Fig. 1: Dr. Homi J. Bhabha. (Source: Wikimedia Commons)

Nuclear weapons have been coveted by states world over for a variety of reasons including security concerns, prestige, technological imperatives, and domestic politics. [1] Often, it is a combination of the above-mentioned factors which ultimately incentivize states to develop lethal military forces such as nuclear weapons. In the case of India, the nuclear program was created and tested in secret due to the presence and pressure of international powers, who did not want India to become a nuclear power. This was especially true for the first generation nuclear powers (the USA, the USSR, the UK, France and China). Nevertheless, the Indian government believed it to be essential for the prestige of the nation, particularly in the wake of the Chinese nuclear threat which referred to the modernization of the Chinese nuclear force, with a test conducted in 1964, especially given the background of the Sino-Indian war of 1962. This created pressure on the Indian government to forge forward their own nuclear ambitions. [2]

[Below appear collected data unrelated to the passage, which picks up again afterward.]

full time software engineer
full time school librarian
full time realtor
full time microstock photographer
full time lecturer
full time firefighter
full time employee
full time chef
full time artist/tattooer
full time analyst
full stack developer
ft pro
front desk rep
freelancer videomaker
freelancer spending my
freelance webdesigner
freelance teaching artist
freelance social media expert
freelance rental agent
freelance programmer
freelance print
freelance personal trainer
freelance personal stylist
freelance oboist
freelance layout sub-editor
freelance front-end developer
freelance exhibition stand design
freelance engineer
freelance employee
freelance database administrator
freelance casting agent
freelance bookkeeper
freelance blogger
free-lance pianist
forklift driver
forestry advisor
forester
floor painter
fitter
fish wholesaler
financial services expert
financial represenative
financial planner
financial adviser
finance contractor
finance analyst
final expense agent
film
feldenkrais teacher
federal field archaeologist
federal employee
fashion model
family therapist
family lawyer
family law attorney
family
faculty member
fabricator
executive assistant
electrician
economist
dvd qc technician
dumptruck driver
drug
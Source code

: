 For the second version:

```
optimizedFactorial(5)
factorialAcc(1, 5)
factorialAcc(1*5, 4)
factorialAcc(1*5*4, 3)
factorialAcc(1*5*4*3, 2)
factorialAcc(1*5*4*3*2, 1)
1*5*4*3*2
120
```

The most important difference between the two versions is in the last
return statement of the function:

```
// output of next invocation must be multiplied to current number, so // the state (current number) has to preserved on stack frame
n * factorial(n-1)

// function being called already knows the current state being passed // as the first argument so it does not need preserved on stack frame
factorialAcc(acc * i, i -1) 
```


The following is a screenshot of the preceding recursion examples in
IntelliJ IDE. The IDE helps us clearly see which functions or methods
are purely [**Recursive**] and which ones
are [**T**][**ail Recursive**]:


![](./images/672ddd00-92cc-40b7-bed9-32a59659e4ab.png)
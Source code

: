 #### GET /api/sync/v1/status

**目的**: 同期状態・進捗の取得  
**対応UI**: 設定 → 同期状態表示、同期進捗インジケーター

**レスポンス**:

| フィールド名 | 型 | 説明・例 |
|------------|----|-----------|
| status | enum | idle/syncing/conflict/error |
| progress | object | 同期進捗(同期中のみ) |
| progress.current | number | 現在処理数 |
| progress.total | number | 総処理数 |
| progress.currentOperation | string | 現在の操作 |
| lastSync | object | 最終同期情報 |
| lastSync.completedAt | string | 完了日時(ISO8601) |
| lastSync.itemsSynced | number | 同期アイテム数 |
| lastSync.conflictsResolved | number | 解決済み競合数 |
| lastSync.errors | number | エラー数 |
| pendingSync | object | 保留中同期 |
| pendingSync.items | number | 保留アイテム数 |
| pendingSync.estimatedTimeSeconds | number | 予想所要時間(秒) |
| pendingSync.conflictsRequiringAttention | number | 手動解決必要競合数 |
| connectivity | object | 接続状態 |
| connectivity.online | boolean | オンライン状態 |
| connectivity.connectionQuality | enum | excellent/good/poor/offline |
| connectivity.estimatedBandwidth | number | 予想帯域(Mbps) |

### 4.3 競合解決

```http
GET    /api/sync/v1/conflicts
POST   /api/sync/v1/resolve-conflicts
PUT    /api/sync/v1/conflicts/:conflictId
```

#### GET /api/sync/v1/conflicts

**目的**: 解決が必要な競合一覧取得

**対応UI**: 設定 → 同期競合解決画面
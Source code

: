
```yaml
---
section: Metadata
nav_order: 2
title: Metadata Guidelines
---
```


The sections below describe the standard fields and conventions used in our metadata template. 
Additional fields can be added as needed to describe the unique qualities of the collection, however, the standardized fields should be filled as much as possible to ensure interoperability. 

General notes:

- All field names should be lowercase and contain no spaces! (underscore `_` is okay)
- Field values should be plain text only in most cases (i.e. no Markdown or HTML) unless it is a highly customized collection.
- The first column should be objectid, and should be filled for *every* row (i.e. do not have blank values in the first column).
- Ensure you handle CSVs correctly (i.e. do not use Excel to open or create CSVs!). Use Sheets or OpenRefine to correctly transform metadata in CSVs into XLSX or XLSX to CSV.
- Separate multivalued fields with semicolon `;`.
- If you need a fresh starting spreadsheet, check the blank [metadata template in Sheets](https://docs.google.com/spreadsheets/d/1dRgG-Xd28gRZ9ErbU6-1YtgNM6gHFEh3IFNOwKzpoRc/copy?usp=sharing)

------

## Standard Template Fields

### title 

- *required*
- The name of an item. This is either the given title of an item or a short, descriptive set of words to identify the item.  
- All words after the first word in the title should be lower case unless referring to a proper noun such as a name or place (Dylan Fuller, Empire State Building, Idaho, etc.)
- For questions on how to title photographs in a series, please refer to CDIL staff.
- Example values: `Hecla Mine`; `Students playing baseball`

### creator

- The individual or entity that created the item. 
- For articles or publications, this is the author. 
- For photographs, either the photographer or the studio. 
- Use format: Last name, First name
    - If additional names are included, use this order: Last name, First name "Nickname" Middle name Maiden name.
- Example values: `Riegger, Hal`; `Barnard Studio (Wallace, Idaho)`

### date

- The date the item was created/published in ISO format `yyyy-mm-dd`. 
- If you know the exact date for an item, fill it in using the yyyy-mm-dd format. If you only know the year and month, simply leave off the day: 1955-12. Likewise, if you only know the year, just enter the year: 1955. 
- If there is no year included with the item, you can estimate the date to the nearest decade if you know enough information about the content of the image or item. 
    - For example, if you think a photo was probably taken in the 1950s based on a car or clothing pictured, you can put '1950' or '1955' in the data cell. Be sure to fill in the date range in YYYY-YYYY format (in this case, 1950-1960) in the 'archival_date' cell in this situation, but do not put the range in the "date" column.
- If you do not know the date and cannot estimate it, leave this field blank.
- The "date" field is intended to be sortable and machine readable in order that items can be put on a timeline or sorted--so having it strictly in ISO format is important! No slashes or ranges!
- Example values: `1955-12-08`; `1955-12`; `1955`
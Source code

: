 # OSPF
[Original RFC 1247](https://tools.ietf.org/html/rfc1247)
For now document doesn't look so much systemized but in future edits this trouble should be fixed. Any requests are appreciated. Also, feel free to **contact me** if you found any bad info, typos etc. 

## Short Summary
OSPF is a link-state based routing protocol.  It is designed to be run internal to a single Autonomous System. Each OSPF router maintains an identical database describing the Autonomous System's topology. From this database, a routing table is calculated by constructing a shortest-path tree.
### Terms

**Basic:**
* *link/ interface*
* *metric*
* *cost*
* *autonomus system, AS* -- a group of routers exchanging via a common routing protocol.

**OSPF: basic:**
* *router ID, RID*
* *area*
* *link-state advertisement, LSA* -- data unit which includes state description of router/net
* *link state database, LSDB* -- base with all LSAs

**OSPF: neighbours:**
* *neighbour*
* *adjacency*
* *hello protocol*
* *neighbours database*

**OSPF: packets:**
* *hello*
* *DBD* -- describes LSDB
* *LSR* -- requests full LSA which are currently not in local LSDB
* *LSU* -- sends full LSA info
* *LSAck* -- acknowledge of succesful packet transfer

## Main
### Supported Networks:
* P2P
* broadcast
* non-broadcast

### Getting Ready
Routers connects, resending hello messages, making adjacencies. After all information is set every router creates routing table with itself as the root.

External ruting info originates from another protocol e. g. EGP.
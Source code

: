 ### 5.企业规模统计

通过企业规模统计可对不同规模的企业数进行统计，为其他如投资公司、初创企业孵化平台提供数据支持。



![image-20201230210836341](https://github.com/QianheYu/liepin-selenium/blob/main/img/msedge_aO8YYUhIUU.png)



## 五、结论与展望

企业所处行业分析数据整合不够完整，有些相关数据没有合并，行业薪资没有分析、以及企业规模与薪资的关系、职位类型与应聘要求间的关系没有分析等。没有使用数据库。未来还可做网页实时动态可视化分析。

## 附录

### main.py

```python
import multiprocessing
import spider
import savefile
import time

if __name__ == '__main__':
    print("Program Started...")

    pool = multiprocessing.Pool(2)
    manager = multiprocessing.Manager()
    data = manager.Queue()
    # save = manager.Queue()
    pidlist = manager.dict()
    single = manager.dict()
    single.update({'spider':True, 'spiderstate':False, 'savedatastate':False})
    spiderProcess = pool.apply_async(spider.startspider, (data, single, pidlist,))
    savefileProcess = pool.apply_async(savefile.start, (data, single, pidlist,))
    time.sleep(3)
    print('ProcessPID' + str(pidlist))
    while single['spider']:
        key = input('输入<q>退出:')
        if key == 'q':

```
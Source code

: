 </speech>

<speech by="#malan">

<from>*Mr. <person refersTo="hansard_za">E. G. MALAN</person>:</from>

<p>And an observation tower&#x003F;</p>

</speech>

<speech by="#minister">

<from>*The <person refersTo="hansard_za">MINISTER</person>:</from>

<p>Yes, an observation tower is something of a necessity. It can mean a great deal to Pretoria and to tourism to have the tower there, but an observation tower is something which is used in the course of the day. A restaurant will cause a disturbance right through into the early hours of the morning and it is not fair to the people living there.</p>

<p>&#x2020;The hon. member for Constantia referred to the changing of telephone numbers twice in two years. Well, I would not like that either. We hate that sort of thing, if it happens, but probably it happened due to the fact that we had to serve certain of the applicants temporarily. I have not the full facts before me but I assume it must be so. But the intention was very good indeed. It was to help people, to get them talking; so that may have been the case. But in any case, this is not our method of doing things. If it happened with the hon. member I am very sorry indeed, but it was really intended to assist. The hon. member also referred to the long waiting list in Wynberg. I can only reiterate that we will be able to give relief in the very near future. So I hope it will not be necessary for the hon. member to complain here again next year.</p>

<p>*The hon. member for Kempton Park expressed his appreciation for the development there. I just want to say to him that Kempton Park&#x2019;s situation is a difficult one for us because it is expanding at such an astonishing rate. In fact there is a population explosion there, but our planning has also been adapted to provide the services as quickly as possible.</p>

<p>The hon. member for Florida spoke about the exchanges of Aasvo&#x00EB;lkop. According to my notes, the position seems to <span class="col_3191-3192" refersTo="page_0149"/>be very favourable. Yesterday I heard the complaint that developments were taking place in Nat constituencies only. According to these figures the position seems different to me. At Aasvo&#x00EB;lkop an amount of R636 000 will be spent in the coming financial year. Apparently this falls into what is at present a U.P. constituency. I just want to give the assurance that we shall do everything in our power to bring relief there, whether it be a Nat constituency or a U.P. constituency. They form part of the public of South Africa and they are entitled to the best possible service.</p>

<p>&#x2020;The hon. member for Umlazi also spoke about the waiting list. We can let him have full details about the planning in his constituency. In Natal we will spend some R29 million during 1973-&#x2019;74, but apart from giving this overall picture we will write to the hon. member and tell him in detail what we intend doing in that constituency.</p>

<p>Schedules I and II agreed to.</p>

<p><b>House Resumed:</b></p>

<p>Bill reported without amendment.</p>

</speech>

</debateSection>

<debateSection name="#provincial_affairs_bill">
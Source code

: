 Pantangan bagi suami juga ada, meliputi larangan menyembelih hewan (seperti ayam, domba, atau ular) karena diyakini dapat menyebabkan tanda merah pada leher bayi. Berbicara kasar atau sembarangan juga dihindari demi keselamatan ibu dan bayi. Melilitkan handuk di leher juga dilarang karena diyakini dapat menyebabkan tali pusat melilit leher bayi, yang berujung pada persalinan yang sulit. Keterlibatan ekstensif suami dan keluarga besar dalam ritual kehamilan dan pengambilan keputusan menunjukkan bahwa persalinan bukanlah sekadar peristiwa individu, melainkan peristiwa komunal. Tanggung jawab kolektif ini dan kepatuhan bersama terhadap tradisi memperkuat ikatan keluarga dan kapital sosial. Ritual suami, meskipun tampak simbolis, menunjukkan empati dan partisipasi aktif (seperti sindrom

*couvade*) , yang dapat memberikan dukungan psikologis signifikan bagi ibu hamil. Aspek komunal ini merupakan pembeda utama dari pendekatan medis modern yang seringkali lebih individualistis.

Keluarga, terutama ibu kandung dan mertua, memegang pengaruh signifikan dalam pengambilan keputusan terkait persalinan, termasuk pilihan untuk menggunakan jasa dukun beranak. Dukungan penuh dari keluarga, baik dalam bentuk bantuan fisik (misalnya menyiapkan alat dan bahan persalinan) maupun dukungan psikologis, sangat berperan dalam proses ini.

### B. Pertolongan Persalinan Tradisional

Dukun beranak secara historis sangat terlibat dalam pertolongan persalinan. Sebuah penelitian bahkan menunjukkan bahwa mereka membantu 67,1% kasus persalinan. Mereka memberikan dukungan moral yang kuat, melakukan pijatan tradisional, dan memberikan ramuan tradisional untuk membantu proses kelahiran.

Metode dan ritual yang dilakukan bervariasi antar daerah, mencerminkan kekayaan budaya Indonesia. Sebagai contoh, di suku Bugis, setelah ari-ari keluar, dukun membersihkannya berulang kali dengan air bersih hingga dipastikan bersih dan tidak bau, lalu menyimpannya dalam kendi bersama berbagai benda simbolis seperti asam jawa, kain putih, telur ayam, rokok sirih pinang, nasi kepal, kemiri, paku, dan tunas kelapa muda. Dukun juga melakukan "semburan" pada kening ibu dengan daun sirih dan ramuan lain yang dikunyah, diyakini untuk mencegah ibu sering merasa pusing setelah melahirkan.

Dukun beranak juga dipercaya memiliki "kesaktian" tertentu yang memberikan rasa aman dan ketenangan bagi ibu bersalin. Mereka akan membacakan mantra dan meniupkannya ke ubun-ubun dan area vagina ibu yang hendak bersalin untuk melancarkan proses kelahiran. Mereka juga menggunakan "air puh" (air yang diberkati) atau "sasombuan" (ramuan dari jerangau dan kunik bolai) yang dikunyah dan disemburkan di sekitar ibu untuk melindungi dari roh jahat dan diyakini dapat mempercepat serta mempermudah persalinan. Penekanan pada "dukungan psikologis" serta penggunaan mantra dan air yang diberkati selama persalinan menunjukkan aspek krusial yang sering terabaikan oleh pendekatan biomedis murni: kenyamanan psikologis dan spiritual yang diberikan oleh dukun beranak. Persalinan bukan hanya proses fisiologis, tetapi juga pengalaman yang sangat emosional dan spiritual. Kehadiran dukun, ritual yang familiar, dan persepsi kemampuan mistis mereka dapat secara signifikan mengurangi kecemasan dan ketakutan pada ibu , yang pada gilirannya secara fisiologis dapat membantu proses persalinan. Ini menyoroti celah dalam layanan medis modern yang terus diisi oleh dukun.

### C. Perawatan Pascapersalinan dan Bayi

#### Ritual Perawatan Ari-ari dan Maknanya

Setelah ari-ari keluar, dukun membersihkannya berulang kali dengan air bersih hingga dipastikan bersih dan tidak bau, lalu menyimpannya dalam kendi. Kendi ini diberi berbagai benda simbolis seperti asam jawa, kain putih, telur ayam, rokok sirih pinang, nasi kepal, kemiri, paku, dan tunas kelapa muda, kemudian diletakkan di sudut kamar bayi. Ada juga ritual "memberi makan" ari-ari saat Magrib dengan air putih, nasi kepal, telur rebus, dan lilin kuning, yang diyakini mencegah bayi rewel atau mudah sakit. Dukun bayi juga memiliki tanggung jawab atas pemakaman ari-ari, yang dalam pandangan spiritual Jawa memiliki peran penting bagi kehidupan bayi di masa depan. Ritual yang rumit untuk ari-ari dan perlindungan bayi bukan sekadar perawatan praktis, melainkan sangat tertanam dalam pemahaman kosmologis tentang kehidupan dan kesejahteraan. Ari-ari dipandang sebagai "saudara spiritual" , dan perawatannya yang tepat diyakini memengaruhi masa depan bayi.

Indias nuclear program was incepted during the time of World War 2; in fact, origins of the nuclear program date back to 1944 thanks to Physicist Homi Bhabha. [3] Dr. Homi J. Bhabha (see Fig. 1) was the visionary of India's nuclear program. Under him, post a long-held policy of nuclear restraint and then ambiguity, it was not until Pokhran- II that India became a full-fledged nuclear state. [4]


Pokhran-II was assigned the code name Operation Shakti for the first detonation on 11 May 1998. Under this first phase, one fusion and two fission bombs were detonated. On 13 May 1998, the second phase of Pokhran-II was implemented and two additional fission devices were detonated. [1]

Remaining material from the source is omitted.